Updated: Monday, 19 Jan 2009, 3:31 PM CST
Published : Monday, 19 Jan 2009, 1:12 PM CST
AUSTIN (KXAN) - When junk mail arrives in the mail, most either throw it in their recycle bin or toss it in the garbage, but one woman sees it as art.
"I was a bit bothered by the amount of paper that came into my home," said artist Annette Lawrence.
Instead of tossing it in the recycle bin, Lawrence decided to save every piece of it.
"It is a year's worth of junk mail torn into two inch wide strips and stacked and bound," said Lawrence. "It is intended to show how much junk mail comes into a one-person household in one year."
"The holiday months get the most paper, and then in May, for some reason, it drops off drastically," said Lawrence.
"You know, each mail carrier in the U.S. carries 18 tons of junk mail each person," said Randy Jewart, Austin Green Art director.
Austin Green Art is helping promote this exhibit, called Free Paper, as a way for the community to check out the Do Not Mail campaign on the Internet.

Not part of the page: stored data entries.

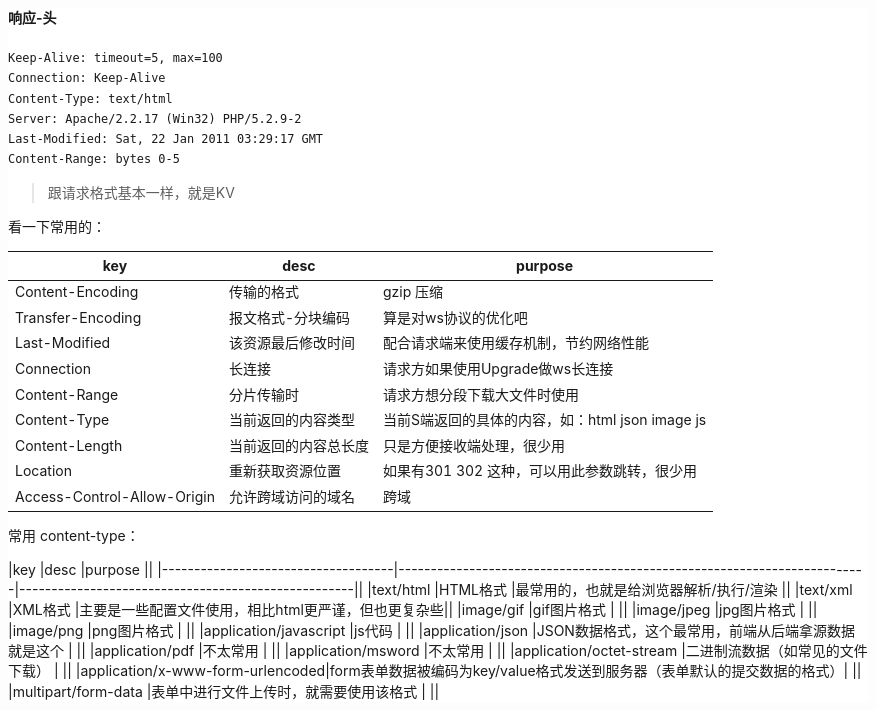 #### 响应\-头

```
Keep-Alive: timeout=5, max=100
Connection: Keep-Alive
Content-Type: text/html
Server: Apache/2.2.17 (Win32) PHP/5.2.9-2
Last-Modified: Sat, 22 Jan 2011 03:29:17 GMT
Content-Range: bytes 0-5
```

> 跟请求格式基本一样，就是KV

看一下常用的：

|key                           |desc                |purpose                                        |
|------------------------------|--------------------|-----------------------------------------------|
|Content\-Encoding             |传输的格式          |gzip 压缩                                      |
|Transfer\-Encoding            |报文格式\-分块编码  |算是对ws协议的优化吧                           |
|Last\-Modified                |该资源最后修改时间  |配合请求端来使用缓存机制，节约网络性能         |
|Connection                    |长连接              |请求方如果使用Upgrade做ws长连接                |
|Content\-Range                |分片传输时          |请求方想分段下载大文件时使用                   |
|Content\-Type                 |当前返回的内容类型  |当前S端返回的具体的内容，如：html json image js|
|Content\-Length               |当前返回的内容总长度|只是方便接收端处理，很少用                     |
|Location                      |重新获取资源位置    |如果有301 302 这种，可以用此参数跳转，很少用   |
|Access\-Control\-Allow\-Origin|允许跨域访问的域名  |跨域                                           |

常用 content\-type：

|key                                 |desc                                                                     |purpose                                             ||
|------------------------------------|-------------------------------------------------------------------------|----------------------------------------------------||
|text/html                           |HTML格式                                                                 |最常用的，也就是给浏览器解析/执行/渲染              ||
|text/xml                            |XML格式                                                                  |主要是一些配置文件使用，相比html更严谨，但也更复杂些||
|image/gif                           |gif图片格式                                                              |                                                    ||
|image/jpeg                          |jpg图片格式                                                              |                                                    ||
|image/png                           |png图片格式                                                              |                                                    ||
|application/javascript              |js代码                                                                   |                                                    ||
|application/json                    |JSON数据格式，这个最常用，前端从后端拿源数据就是这个                     |                                                    ||
|application/pdf                     |不太常用                                                                 |                                                    ||
|application/msword                  |不太常用                                                                 |                                                    ||
|application/octet\-stream           |二进制流数据（如常见的文件下载）                                         |                                                    ||
|application/x\-www\-form\-urlencoded|form表单数据被编码为key/value格式发送到服务器（表单默认的提交数据的格式）|                                                    ||
|multipart/form\-data                |表单中进行文件上传时，就需要使用该格式                                   |                                                    ||
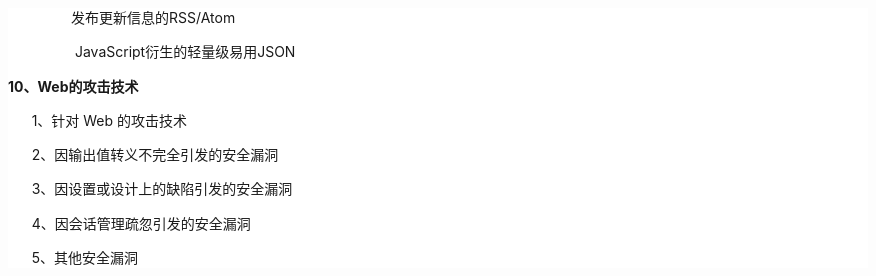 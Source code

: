 </div>

<div>

                发布更新信息的RSS/Atom                  

</div>

<div>

                 JavaScript衍生的轻量级易用JSON

</div>

**10、Web的攻击技术**

<div>

      1、针对 Web 的攻击技术

</div>

<div>

      2、因输出值转义不完全引发的安全漏洞

</div>

<div>

      3、因设置或设计上的缺陷引发的安全漏洞

</div>

<div>

      4、因会话管理疏忽引发的安全漏洞

</div>

<div>

      5、其他安全漏洞

</div>
 


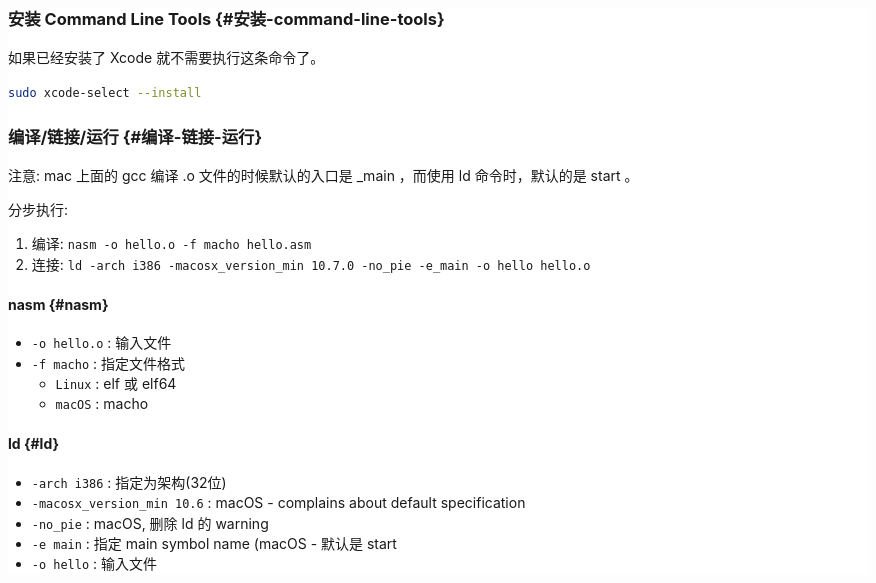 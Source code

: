 
### 安装 Command Line Tools {#安装-command-line-tools}

如果已经安装了 Xcode 就不需要执行这条命令了。

```sh
sudo xcode-select --install
```


### 编译/链接/运行 {#编译-链接-运行}

注意: mac 上面的 gcc 编译 .o 文件的时候默认的入口是 \_main ，而使用 ld 命令时，默认的是 start 。

分步执行:

1.  编译: `nasm -o hello.o -f macho hello.asm`
2.  连接: `ld -arch i386 -macosx_version_min 10.7.0 -no_pie -e_main -o hello hello.o`


#### nasm {#nasm}

-   `-o hello.o` : 输入文件
-   `-f macho` : 指定文件格式
    -   `Linux` : elf 或 elf64
    -   `macOS` : macho


#### ld {#ld}

-   `-arch i386` : 指定为架构(32位)
-   `-macosx_version_min 10.6` : macOS - complains about default specification
-   `-no_pie` : macOS, 删除 ld 的 warning
-   `-e main` : 指定 main symbol name (macOS - 默认是 start
-   `-o hello` : 输入文件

"There is a little tool you can use to sign up and reduce the amount of junk mail you are getting," said Jewart. "You can sign a petition."

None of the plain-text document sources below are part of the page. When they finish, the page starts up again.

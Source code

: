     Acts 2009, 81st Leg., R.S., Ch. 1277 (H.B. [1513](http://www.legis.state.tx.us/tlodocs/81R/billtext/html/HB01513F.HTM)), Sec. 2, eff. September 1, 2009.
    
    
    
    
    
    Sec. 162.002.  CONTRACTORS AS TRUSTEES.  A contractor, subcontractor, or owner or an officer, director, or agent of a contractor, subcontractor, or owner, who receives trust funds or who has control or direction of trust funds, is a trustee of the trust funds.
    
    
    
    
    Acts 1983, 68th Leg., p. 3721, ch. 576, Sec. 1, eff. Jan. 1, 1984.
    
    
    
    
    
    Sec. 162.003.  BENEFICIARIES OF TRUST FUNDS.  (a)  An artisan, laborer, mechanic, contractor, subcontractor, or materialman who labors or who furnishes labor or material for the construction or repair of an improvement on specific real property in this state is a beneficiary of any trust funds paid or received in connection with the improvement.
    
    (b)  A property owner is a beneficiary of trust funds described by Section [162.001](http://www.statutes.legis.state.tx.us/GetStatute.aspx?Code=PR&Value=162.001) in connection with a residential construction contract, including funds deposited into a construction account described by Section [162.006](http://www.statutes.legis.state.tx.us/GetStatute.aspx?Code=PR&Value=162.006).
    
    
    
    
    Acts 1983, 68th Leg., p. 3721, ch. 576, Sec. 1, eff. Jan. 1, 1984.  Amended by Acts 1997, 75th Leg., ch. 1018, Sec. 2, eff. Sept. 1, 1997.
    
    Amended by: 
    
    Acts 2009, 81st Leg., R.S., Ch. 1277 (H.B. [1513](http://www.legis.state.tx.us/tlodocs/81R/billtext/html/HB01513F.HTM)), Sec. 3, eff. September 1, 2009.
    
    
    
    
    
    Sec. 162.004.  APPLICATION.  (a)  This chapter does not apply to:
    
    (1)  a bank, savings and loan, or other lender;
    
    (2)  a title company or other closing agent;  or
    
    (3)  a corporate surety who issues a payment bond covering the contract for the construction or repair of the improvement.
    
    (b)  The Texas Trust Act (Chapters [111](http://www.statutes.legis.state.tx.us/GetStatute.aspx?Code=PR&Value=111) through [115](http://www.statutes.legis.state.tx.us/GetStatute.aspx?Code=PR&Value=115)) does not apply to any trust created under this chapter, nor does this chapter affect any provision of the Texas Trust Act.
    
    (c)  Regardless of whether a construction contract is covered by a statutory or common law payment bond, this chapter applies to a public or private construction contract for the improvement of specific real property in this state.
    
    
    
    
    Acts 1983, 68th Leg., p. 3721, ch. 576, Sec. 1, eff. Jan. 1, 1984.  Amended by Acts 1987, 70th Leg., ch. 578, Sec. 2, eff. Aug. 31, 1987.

Some who check out the exhibit may notice one month is missing.
"The month of December is missing, because it was bought by the Dallas Museum of Art," said Lawrence.
The public can buy some free paper, too.
"Each stake is $10,000, and it comes with a box that is custom-built," said Lawrence.
The goal is for the public to view junk mail in a whole new light.
"I hope they take away a sense of, 'Wow, that is a lot of paper,'" said Lawrence.
The Free Paper exhibit runs through Feb. 6 at the Flatbed Press,
and admission is free.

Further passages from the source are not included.